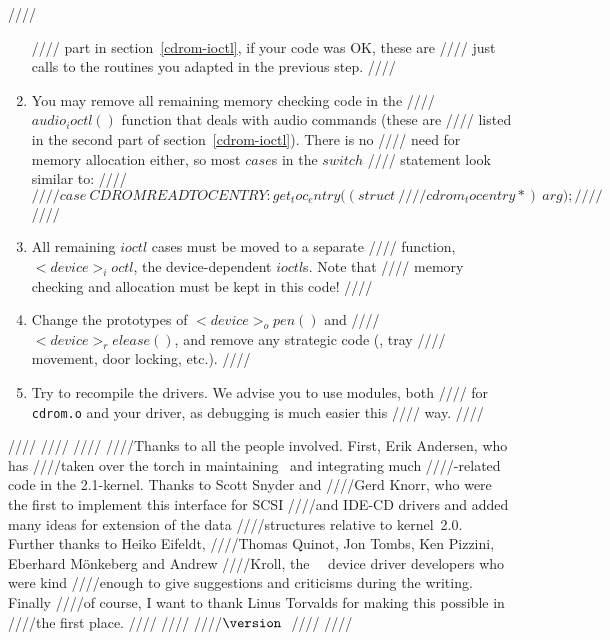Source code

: ////\documentclass{article}
\begin{document}
\begin{enumerate}
////  part in section~\ref{cdrom-ioctl}, if your code was OK, these are
////  just calls to the routines you adapted in the previous step.
////\item You may remove all remaining memory checking code in the
////  $audio_ioctl()$ function that deals with audio commands (these are
////  listed in the second part of section~\ref{cdrom-ioctl}). There is no
////  need for memory allocation either, so most $case$s in the $switch$
////  statement look similar to:
////  $$
////  case\ CDROMREADTOCENTRY\colon get_toc_entry\bigl((struct\ 
////  cdrom_tocentry *{})\ arg\bigr);
////  $$
////\item All remaining $ioctl$ cases must be moved to a separate
////  function, $<device>_ioctl$, the device-dependent $ioctl$s. Note that
////  memory checking and allocation must be kept in this code!
////\item Change the prototypes of $<device>_open()$ and
////  $<device>_release()$, and remove any strategic code (\ie, tray
////  movement, door locking, etc.).
////\item Try to recompile the drivers. We advise you to use modules, both
////  for {\tt {cdrom.o}} and your driver, as debugging is much easier this
////  way.
////\end{enumerate} 
////
////
////
////Thanks to all the people involved.  First, Erik Andersen, who has
////taken over the torch in maintaining \cdromc\ and integrating much
////\cdrom-related code in the 2.1-kernel.  Thanks to Scott Snyder and
////Gerd Knorr, who were the first to implement this interface for SCSI
////and IDE-CD drivers and added many ideas for extension of the data
////structures relative to kernel~2.0.  Further thanks to Heiko Ei{\sz}feldt,
////Thomas Quinot, Jon Tombs, Ken Pizzini, Eberhard M\"onkeberg and Andrew
////Kroll, the \linux\ \cdrom\ device driver developers who were kind
////enough to give suggestions and criticisms during the writing. Finally
////of course, I want to thank Linus Torvalds for making this possible in
////the first place.
////
////\vfill
////$ \version\ $
////\eject
////
\end{document}
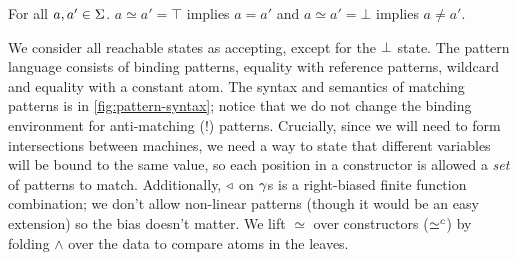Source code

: \begin{property}
  For all $a, a' \in \Sigma$. $a \simeq a' = \top$ implies $a = a'$ and $a \simeq a' = \bot$ implies $a \neq a'$.
\end{property}
%
We consider all reachable states as accepting, except for the $\bot$ state.
%
The pattern language consists of binding patterns, equality with reference patterns, wildcard and equality with a constant atom.
%
The syntax and semantics of matching patterns is in \autoref{fig:pattern-syntax}; notice that we do not change the binding environment for anti-matching ($!$) patterns.
%
Crucially, since we will need to form intersections between machines, we need a way to state that different variables will be bound to the same value, so each position in a constructor is allowed a \emph{set} of patterns to match.
%
Additionally, $\triangleleft$ on $\gamma$s is a right-biased finite function combination; we don't allow non-linear patterns (though it would be an easy extension) so the bias doesn't matter.
%
We lift $\simeq$ over constructors ($\simeq^c$) by folding $\wedge$ over the data to compare atoms in the leaves.
%
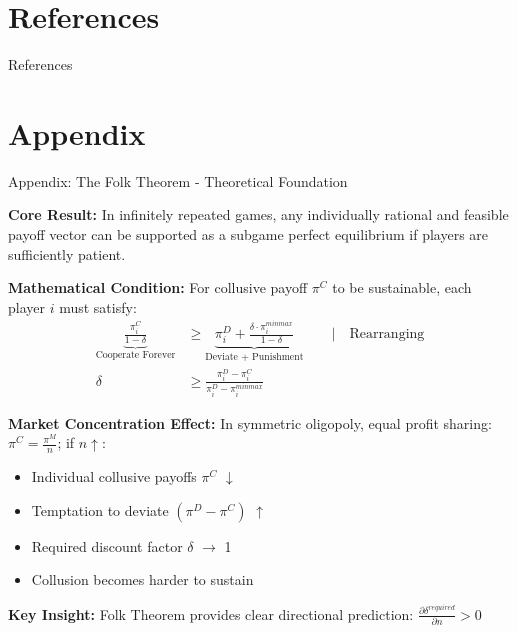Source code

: \documentclass[10pt, aspectratio=169]{beamer}
\begin{document}
\section{References}
\begin{frame}[allowframebreaks]{References}
    \printbibliography[heading=none]
\end{frame}


\appendix

\section{Appendix}

\begin{frame}{Appendix: The Folk Theorem - Theoretical Foundation}

    \textbf{Core Result:} In infinitely repeated games, any individually rational and feasible payoff vector can be supported as a subgame perfect equilibrium if players are sufficiently patient.
    
    \textbf{Mathematical Condition:}
    For collusive payoff $\pi^C$ to be sustainable, each player $i$ must satisfy:
    \begin{align*}
        \underbrace{\frac{\pi_i^C}{1-\delta}}_{\text{Cooperate Forever}} &\geq \underbrace{\pi_i^D + \frac{\delta \cdot \pi_i^{minmax}}{1-\delta}}_{\text{Deviate + Punishment}} \quad\quad \vert \quad\text{Rearranging} \\
        \delta &\geq \frac{\pi_i^D - \pi_i^C}{\pi_i^D - \pi_i^{minmax}}
    \end{align*}
    
    \textbf{Market Concentration Effect:}
    In symmetric oligopoly, equal profit sharing: $\pi^C = \frac{\pi^M}{n}$; if $n\uparrow$:
    \begin{multicols}{2}
        \begin{itemize}
            \item Individual collusive payoffs $\pi^C$ $\downarrow$
            \item Temptation to deviate $(\pi^D - \pi^C)$ $\uparrow$ 
            \item Required discount factor $\delta$ $\rightarrow$ 1
            \item Collusion becomes harder to sustain
        \end{itemize}
    \end{multicols}
    \textbf{Key Insight:}
    Folk Theorem provides clear directional prediction: $\frac{\partial \delta^{required}}{\partial n} > 0$ \hfill\hyperlink{app:researchquestion}{}
\end{frame}
\end{document}
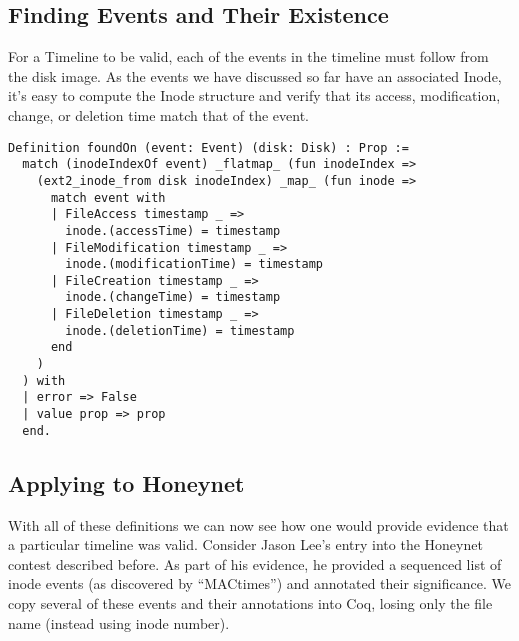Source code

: \documentclass[nocopyrightspace]{sigplanconf}
\begin{document}
\subsection{Finding Events and Their Existence}

For a Timeline to be valid, each of the events in the timeline must follow
from the disk image. As the events we have discussed so far have an associated
Inode, it's easy to compute the Inode structure and verify that its access,
modification, change, or deletion time match that of the event.

\begin{lstlisting}
Definition foundOn (event: Event) (disk: Disk) : Prop :=
  match (inodeIndexOf event) _flatmap_ (fun inodeIndex =>
    (ext2_inode_from disk inodeIndex) _map_ (fun inode =>
      match event with
      | FileAccess timestamp _ => 
        inode.(accessTime) = timestamp
      | FileModification timestamp _ => 
        inode.(modificationTime) = timestamp
      | FileCreation timestamp _ => 
        inode.(changeTime) = timestamp
      | FileDeletion timestamp _ => 
        inode.(deletionTime) = timestamp
      end
    )
  ) with
  | error => False
  | value prop => prop
  end.
\end{lstlisting}

\subsection{Applying to Honeynet}
With all of these definitions we can now see how one would provide evidence
that a particular timeline was valid. Consider Jason Lee's entry\cite{lee}
into the Honeynet contest described before. As part of his evidence, he
provided a sequenced list of inode events (as discovered by ``MACtimes'') and
annotated their significance. We copy several of these events and their
annotations into Coq, losing only the file name (instead using inode number).
\end{document}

Exercise directions: All lines of the material that contain the string "Folk" are to be copied.

Written response:
\begin{frame}{Appendix: The Folk Theorem - Theoretical Foundation}
    Folk Theorem provides clear directional prediction: $\frac{\partial \delta^{required}}{\partial n} > 0$ \hfill\hyperlink{app:researchquestion}{}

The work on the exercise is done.